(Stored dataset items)
----------------

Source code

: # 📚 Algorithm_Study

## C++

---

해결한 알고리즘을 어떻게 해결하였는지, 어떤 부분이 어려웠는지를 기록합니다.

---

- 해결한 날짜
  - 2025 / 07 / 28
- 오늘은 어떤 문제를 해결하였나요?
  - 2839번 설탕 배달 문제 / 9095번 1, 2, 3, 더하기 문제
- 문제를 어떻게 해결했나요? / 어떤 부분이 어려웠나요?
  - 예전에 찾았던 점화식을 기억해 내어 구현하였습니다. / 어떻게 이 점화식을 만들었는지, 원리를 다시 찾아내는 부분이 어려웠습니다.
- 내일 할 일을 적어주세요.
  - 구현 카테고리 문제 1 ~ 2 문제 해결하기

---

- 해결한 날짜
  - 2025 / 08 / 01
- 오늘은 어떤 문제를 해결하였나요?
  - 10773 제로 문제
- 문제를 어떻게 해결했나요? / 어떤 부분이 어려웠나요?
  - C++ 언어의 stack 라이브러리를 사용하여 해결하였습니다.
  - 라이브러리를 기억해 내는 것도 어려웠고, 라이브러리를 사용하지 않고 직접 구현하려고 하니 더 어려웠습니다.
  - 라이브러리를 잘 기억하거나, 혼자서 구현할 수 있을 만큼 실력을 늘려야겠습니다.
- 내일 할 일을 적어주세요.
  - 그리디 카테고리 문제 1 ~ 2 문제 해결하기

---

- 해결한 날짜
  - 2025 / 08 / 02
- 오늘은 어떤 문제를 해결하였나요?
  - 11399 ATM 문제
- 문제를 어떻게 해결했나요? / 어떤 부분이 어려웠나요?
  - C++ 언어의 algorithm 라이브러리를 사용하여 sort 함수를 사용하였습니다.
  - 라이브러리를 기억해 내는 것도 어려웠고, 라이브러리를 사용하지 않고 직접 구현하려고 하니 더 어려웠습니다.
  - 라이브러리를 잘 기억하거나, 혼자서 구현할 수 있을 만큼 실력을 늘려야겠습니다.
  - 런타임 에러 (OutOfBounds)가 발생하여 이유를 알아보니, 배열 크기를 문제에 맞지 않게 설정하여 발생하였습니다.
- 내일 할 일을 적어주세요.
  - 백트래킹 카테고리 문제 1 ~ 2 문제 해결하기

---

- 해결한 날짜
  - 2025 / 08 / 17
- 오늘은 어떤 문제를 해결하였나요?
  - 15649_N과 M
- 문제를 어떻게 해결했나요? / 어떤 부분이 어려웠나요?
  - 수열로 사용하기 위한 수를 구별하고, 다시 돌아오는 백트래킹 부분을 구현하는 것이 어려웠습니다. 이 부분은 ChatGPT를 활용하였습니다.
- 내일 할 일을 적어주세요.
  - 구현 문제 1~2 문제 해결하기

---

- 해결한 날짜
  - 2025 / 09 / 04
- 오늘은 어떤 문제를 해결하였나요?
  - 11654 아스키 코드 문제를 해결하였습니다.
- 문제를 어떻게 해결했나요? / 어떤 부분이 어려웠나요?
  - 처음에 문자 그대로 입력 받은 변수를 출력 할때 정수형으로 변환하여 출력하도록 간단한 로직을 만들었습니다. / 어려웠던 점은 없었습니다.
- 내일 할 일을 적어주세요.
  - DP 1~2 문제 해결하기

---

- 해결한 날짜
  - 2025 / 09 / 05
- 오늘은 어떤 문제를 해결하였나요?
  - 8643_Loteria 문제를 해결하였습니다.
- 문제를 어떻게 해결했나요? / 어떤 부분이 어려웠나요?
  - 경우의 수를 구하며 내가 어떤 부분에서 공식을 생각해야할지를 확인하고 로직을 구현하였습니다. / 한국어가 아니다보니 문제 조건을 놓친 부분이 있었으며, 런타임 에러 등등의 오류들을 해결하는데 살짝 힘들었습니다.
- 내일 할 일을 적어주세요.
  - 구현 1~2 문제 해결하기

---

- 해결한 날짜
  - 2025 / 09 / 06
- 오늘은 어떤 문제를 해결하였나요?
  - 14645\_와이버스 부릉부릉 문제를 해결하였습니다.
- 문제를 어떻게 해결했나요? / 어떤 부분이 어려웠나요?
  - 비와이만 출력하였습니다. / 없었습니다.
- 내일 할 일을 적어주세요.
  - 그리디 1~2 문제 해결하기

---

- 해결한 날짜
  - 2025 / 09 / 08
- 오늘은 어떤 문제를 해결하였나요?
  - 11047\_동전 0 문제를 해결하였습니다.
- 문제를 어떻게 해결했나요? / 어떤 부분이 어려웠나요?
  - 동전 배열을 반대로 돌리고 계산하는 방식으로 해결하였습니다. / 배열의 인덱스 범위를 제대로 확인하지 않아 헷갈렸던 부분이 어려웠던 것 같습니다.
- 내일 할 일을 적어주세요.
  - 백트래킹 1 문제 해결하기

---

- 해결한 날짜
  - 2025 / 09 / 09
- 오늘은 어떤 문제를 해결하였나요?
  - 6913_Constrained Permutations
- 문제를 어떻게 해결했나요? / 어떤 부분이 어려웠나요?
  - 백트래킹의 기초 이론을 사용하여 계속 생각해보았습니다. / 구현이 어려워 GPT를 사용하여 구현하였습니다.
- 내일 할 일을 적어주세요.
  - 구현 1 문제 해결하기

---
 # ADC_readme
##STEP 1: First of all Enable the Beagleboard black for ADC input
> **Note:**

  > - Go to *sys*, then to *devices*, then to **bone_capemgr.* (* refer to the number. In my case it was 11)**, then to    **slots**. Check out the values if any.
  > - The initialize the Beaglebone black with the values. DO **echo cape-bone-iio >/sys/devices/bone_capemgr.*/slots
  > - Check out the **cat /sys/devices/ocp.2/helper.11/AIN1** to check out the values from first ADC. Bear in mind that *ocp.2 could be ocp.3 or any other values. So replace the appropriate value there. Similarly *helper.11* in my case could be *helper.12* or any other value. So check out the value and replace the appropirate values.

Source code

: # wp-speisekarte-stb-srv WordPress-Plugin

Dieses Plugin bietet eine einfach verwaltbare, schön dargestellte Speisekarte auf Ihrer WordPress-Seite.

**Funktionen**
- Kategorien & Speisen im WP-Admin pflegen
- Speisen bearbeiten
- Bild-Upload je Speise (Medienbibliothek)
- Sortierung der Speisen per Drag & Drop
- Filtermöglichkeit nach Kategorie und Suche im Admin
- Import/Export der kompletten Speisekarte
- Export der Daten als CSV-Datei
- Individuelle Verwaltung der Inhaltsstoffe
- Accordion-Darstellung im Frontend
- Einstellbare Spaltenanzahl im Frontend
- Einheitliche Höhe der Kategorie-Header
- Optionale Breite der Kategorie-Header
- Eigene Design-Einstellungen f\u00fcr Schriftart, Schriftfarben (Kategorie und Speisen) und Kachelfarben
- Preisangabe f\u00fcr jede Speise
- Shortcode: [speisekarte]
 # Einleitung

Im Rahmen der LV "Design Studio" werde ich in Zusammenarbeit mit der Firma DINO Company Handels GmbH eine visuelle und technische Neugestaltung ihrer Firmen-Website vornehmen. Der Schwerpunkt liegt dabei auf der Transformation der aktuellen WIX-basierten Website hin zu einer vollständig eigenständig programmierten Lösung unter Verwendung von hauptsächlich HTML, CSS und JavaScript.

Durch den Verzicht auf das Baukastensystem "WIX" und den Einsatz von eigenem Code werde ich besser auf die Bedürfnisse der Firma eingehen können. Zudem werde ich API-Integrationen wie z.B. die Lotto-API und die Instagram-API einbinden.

----------------

*EXERCISE AIM:* The output should match the records above exactly, entry for entry.

*SOLUTION TO THIS PROBLEM:*
Source code

: # 📚 Algorithm_Study

## C++

---

해결한 알고리즘을 어떻게 해결하였는지, 어떤 부분이 어려웠는지를 기록합니다.

---

- 해결한 날짜
  - 2025 / 07 / 28
- 오늘은 어떤 문제를 해결하였나요?
  - 2839번 설탕 배달 문제 / 9095번 1, 2, 3, 더하기 문제
- 문제를 어떻게 해결했나요? / 어떤 부분이 어려웠나요?
  - 예전에 찾았던 점화식을 기억해 내어 구현하였습니다. / 어떻게 이 점화식을 만들었는지, 원리를 다시 찾아내는 부분이 어려웠습니다.
- 내일 할 일을 적어주세요.
  - 구현 카테고리 문제 1 ~ 2 문제 해결하기

---

- 해결한 날짜
  - 2025 / 08 / 01
- 오늘은 어떤 문제를 해결하였나요?
  - 10773 제로 문제
- 문제를 어떻게 해결했나요? / 어떤 부분이 어려웠나요?
  - C++ 언어의 stack 라이브러리를 사용하여 해결하였습니다.
  - 라이브러리를 기억해 내는 것도 어려웠고, 라이브러리를 사용하지 않고 직접 구현하려고 하니 더 어려웠습니다.
  - 라이브러리를 잘 기억하거나, 혼자서 구현할 수 있을 만큼 실력을 늘려야겠습니다.
- 내일 할 일을 적어주세요.
  - 그리디 카테고리 문제 1 ~ 2 문제 해결하기

---

- 해결한 날짜
  - 2025 / 08 / 02
- 오늘은 어떤 문제를 해결하였나요?
  - 11399 ATM 문제
- 문제를 어떻게 해결했나요? / 어떤 부분이 어려웠나요?
  - C++ 언어의 algorithm 라이브러리를 사용하여 sort 함수를 사용하였습니다.
  - 라이브러리를 기억해 내는 것도 어려웠고, 라이브러리를 사용하지 않고 직접 구현하려고 하니 더 어려웠습니다.
  - 라이브러리를 잘 기억하거나, 혼자서 구현할 수 있을 만큼 실력을 늘려야겠습니다.
  - 런타임 에러 (OutOfBounds)가 발생하여 이유를 알아보니, 배열 크기를 문제에 맞지 않게 설정하여 발생하였습니다.
- 내일 할 일을 적어주세요.
  - 백트래킹 카테고리 문제 1 ~ 2 문제 해결하기

---

- 해결한 날짜
  - 2025 / 08 / 17
- 오늘은 어떤 문제를 해결하였나요?
  - 15649_N과 M
- 문제를 어떻게 해결했나요? / 어떤 부분이 어려웠나요?
  - 수열로 사용하기 위한 수를 구별하고, 다시 돌아오는 백트래킹 부분을 구현하는 것이 어려웠습니다. 이 부분은 ChatGPT를 활용하였습니다.
- 내일 할 일을 적어주세요.
  - 구현 문제 1~2 문제 해결하기

---

- 해결한 날짜
  - 2025 / 09 / 04
- 오늘은 어떤 문제를 해결하였나요?
  - 11654 아스키 코드 문제를 해결하였습니다.
- 문제를 어떻게 해결했나요? / 어떤 부분이 어려웠나요?
  - 처음에 문자 그대로 입력 받은 변수를 출력 할때 정수형으로 변환하여 출력하도록 간단한 로직을 만들었습니다. / 어려웠던 점은 없었습니다.
- 내일 할 일을 적어주세요.
  - DP 1~2 문제 해결하기

---

- 해결한 날짜
  - 2025 / 09 / 05
- 오늘은 어떤 문제를 해결하였나요?
  - 8643_Loteria 문제를 해결하였습니다.
- 문제를 어떻게 해결했나요? / 어떤 부분이 어려웠나요?
  - 경우의 수를 구하며 내가 어떤 부분에서 공식을 생각해야할지를 확인하고 로직을 구현하였습니다. / 한국어가 아니다보니 문제 조건을 놓친 부분이 있었으며, 런타임 에러 등등의 오류들을 해결하는데 살짝 힘들었습니다.
- 내일 할 일을 적어주세요.
  - 구현 1~2 문제 해결하기

---

- 해결한 날짜
  - 2025 / 09 / 06
- 오늘은 어떤 문제를 해결하였나요?
  - 14645\_와이버스 부릉부릉 문제를 해결하였습니다.
- 문제를 어떻게 해결했나요? / 어떤 부분이 어려웠나요?
  - 비와이만 출력하였습니다. / 없었습니다.
- 내일 할 일을 적어주세요.
  - 그리디 1~2 문제 해결하기

---

- 해결한 날짜
  - 2025 / 09 / 08
- 오늘은 어떤 문제를 해결하였나요?
  - 11047\_동전 0 문제를 해결하였습니다.
- 문제를 어떻게 해결했나요? / 어떤 부분이 어려웠나요?
  - 동전 배열을 반대로 돌리고 계산하는 방식으로 해결하였습니다. / 배열의 인덱스 범위를 제대로 확인하지 않아 헷갈렸던 부분이 어려웠던 것 같습니다.
- 내일 할 일을 적어주세요.
  - 백트래킹 1 문제 해결하기

---

- 해결한 날짜
  - 2025 / 09 / 09
- 오늘은 어떤 문제를 해결하였나요?
  - 6913_Constrained Permutations
- 문제를 어떻게 해결했나요? / 어떤 부분이 어려웠나요?
  - 백트래킹의 기초 이론을 사용하여 계속 생각해보았습니다. / 구현이 어려워 GPT를 사용하여 구현하였습니다.
- 내일 할 일을 적어주세요.
  - 구현 1 문제 해결하기

---
 # ADC_readme
##STEP 1: First of all Enable the Beagleboard black for ADC input
> **Note:**

  > - Go to *sys*, then to *devices*, then to **bone_capemgr.* (* refer to the number. In my case it was 11)**, then to    **slots**. Check out the values if any.
  > - The initialize the Beaglebone black with the values. DO **echo cape-bone-iio >/sys/devices/bone_capemgr.*/slots
  > - Check out the **cat /sys/devices/ocp.2/helper.11/AIN1** to check out the values from first ADC. Bear in mind that *ocp.2 could be ocp.3 or any other values. So replace the appropriate value there. Similarly *helper.11* in my case could be *helper.12* or any other value. So check out the value and replace the appropirate values.

Source code

: # wp-speisekarte-stb-srv WordPress-Plugin

Dieses Plugin bietet eine einfach verwaltbare, schön dargestellte Speisekarte auf Ihrer WordPress-Seite.

**Funktionen**
- Kategorien & Speisen im WP-Admin pflegen
- Speisen bearbeiten
- Bild-Upload je Speise (Medienbibliothek)
- Sortierung der Speisen per Drag & Drop
- Filtermöglichkeit nach Kategorie und Suche im Admin
- Import/Export der kompletten Speisekarte
- Export der Daten als CSV-Datei
- Individuelle Verwaltung der Inhaltsstoffe
- Accordion-Darstellung im Frontend
- Einstellbare Spaltenanzahl im Frontend
- Einheitliche Höhe der Kategorie-Header
- Optionale Breite der Kategorie-Header
- Eigene Design-Einstellungen f\u00fcr Schriftart, Schriftfarben (Kategorie und Speisen) und Kachelfarben
- Preisangabe f\u00fcr jede Speise
- Shortcode: [speisekarte]
 # Einleitung

Im Rahmen der LV "Design Studio" werde ich in Zusammenarbeit mit der Firma DINO Company Handels GmbH eine visuelle und technische Neugestaltung ihrer Firmen-Website vornehmen. Der Schwerpunkt liegt dabei auf der Transformation der aktuellen WIX-basierten Website hin zu einer vollständig eigenständig programmierten Lösung unter Verwendung von hauptsächlich HTML, CSS und JavaScript.

Durch den Verzicht auf das Baukastensystem "WIX" und den Einsatz von eigenem Code werde ich besser auf die Bedürfnisse der Firma eingehen können. Zudem werde ich API-Integrationen wie z.B. die Lotto-API und die Instagram-API einbinden.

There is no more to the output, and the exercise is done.